**WORK INSTRUCTIONS**
From the entries below, return every line that includes the word "your".

**INPUT RECORDS**
————————
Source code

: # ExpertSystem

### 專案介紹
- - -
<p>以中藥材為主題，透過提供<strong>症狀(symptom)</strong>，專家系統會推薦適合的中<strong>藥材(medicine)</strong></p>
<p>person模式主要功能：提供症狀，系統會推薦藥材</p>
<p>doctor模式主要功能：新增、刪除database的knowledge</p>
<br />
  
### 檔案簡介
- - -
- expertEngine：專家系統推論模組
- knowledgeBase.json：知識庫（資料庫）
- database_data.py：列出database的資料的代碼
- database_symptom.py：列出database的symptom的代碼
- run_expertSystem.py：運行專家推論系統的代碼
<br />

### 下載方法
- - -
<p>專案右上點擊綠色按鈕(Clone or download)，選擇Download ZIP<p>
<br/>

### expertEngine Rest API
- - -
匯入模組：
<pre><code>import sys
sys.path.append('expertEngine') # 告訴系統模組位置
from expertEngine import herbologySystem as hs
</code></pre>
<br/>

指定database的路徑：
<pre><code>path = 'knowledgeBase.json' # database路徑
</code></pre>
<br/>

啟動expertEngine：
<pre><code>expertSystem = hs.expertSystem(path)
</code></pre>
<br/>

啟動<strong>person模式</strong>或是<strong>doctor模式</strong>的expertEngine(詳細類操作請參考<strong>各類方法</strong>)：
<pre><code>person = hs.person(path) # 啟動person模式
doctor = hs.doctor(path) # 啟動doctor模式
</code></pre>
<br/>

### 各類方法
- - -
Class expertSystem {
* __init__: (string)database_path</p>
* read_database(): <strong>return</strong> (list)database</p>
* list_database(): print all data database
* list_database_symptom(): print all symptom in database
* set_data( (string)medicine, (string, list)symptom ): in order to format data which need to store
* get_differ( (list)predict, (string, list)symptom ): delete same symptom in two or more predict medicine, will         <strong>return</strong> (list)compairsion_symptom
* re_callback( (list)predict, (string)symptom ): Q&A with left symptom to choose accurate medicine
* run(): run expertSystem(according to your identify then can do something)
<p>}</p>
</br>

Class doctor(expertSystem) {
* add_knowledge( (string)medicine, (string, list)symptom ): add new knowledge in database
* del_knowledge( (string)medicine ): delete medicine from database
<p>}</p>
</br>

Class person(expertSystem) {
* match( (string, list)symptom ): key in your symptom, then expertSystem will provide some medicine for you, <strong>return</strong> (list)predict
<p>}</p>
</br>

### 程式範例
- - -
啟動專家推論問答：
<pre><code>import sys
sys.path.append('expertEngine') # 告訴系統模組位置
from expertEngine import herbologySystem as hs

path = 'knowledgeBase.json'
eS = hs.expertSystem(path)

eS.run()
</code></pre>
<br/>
————————
**TASK OUTPUT**
* run(): run expertSystem(according to your identify then can do something)
* match( (string, list)symptom ): key in your symptom, then expertSystem will provide some medicine for you, <strong>return</strong> (list)predict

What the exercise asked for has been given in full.